The 4 House GOP scandals that could tip the 2018 midterms, explained
By Dylan Scott & Tara Golshan, Vox
The Scott Taylor voter signature forgery scandal, briefly explained
What’s the scandal? Taylor campaign staffers have been accused of submitting forged signatures for dozens of voters — including those of four dead people, as the Virginian-Pilot reported — to get independent candidate Shaun Brown on the ballot in November.
Brown, who ran against Taylor in 2016 as a Democrat, has said she didn’t know the Republican campaign had been collecting signatures on her behalf. The apparent goal of keeping Brown on the ballot would have been to split the Democratic vote between Brown and this year’s Democratic candidate, Elaine Luria. (Brown has her own legal troubles to worry about, as she is already under legal scrutiny for allegedly taking money from a school nutrition program targeted at low-income kids.)
According to the Virginian-Pilot, which attempted to contact hundreds of people whose signatures appeared on the forms to put Brown on the ballot, 59 people said that they had not signed the forms and therefore their signatures were fraudulent; several other signatures, including one of an 83-year-old man who died in 2016, were of deceased people.
Taylor has been subpoenaed to testify about what he knew about the scheme, Roll Call reported this week.

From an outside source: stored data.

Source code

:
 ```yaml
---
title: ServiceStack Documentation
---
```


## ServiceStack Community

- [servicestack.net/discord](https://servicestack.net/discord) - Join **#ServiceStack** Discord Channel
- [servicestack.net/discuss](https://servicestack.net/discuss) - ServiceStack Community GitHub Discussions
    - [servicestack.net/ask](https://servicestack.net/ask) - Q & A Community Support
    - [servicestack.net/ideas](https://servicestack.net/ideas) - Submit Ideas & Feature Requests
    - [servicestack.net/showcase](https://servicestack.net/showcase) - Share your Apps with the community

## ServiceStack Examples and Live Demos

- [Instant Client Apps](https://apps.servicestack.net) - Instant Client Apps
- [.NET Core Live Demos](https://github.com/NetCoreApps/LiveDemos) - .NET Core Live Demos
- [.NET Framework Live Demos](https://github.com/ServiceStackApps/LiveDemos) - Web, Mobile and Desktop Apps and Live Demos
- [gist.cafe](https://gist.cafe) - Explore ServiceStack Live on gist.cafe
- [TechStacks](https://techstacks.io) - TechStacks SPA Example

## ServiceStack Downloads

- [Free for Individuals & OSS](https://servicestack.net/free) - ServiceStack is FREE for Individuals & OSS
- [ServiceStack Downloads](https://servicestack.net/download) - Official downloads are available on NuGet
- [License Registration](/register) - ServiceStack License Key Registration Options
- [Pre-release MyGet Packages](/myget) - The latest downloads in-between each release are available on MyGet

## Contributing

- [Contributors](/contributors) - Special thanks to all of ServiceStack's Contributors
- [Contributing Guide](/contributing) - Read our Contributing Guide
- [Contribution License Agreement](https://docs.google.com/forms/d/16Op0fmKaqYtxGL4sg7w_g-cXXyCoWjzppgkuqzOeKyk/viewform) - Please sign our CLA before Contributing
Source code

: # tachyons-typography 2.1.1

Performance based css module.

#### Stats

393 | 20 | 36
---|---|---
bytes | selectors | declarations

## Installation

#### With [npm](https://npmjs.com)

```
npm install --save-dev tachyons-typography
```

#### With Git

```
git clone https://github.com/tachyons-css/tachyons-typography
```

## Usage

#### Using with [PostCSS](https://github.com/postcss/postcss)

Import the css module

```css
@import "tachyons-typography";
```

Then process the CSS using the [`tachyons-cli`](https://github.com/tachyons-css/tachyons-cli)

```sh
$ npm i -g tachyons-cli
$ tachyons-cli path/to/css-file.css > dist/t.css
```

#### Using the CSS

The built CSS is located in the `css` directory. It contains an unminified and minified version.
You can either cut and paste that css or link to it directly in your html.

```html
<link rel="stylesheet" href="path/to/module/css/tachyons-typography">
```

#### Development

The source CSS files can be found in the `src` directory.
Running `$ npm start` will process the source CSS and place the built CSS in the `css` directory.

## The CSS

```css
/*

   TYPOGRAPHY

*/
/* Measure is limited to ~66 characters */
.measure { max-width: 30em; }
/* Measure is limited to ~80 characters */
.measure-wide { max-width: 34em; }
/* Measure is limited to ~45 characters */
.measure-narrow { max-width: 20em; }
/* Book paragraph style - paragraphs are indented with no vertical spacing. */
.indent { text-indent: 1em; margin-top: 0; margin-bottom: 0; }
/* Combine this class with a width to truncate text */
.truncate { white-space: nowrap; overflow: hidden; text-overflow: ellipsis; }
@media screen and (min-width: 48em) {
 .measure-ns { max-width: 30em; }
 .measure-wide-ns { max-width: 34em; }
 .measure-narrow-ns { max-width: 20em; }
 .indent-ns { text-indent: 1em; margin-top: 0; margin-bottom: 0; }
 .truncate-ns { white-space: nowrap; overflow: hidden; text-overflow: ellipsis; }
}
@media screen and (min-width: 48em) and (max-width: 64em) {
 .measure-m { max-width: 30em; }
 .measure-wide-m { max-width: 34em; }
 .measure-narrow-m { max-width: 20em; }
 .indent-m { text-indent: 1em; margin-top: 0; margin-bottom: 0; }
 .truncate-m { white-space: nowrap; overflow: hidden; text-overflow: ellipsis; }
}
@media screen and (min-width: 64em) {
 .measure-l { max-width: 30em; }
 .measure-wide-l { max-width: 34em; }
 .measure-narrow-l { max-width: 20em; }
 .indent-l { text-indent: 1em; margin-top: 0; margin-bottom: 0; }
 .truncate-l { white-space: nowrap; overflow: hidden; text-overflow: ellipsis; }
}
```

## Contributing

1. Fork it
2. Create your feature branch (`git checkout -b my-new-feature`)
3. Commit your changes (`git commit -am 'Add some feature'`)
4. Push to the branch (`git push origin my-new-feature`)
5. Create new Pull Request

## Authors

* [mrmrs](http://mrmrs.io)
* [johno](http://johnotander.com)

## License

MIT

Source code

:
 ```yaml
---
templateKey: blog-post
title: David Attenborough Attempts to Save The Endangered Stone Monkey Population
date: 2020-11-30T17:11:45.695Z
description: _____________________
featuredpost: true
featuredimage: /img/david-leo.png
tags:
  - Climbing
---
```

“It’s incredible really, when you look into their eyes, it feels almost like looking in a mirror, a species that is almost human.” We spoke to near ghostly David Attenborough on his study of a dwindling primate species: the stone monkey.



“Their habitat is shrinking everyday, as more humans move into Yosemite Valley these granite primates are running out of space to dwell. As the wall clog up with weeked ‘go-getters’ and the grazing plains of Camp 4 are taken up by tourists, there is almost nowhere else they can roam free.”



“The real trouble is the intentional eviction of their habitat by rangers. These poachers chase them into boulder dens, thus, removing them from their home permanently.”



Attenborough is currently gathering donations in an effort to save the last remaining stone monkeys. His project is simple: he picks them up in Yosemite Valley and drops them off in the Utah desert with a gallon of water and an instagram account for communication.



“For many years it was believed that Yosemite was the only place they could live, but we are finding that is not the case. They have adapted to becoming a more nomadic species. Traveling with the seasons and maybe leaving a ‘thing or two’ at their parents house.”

He has said he was aware that his staffers had been collecting signatures for Brown, but claimed it was because they believe she had been “disenfranchised” by the Democratic Party.
A criminal investigation is ongoing. The Washington Post reported a state police investigator attended this week’s court hearing.
What does the race look like? Taylor was always going to have a tough race against Luria, and the forgery scandal will only make it more difficult. The Cook Political Report moved the Virginia Second from Lean Republican to Toss-Up after Brown was taken off the ballot this week.
“Taylor is still a relatively € freshman, and the ‘dirty tricks’ that have dominated news of the race for the past few weeks could help Democrats chip away at his image as a squeaky-clean Navy SEAL,” Cook’s Dave Wasserman wrote.
Luria is a former US Navy commander who now runs an art studio. She has earned the Democratic Congressional Campaign Committee’s Red to Blue imprimatur, which means the national party thinks she’s shown she can be a credible candidate.
In 2016, though Taylor won handily, Trump beat Hillary Clinton in the Virginia Second by just 3 points. It’s a pretty diverse district too: 68 percent white, 20 percent black, 5 percent Asian, 5 percent Latino. Cook rates the district R+3, which means all else being equal, it is 3 points more Republican than the country as a whole.
Taylor is an incumbent, but he is hardly an entrenched one. The left-leaning Public Policy Polling found Luria trailing by just 6 points in an April poll.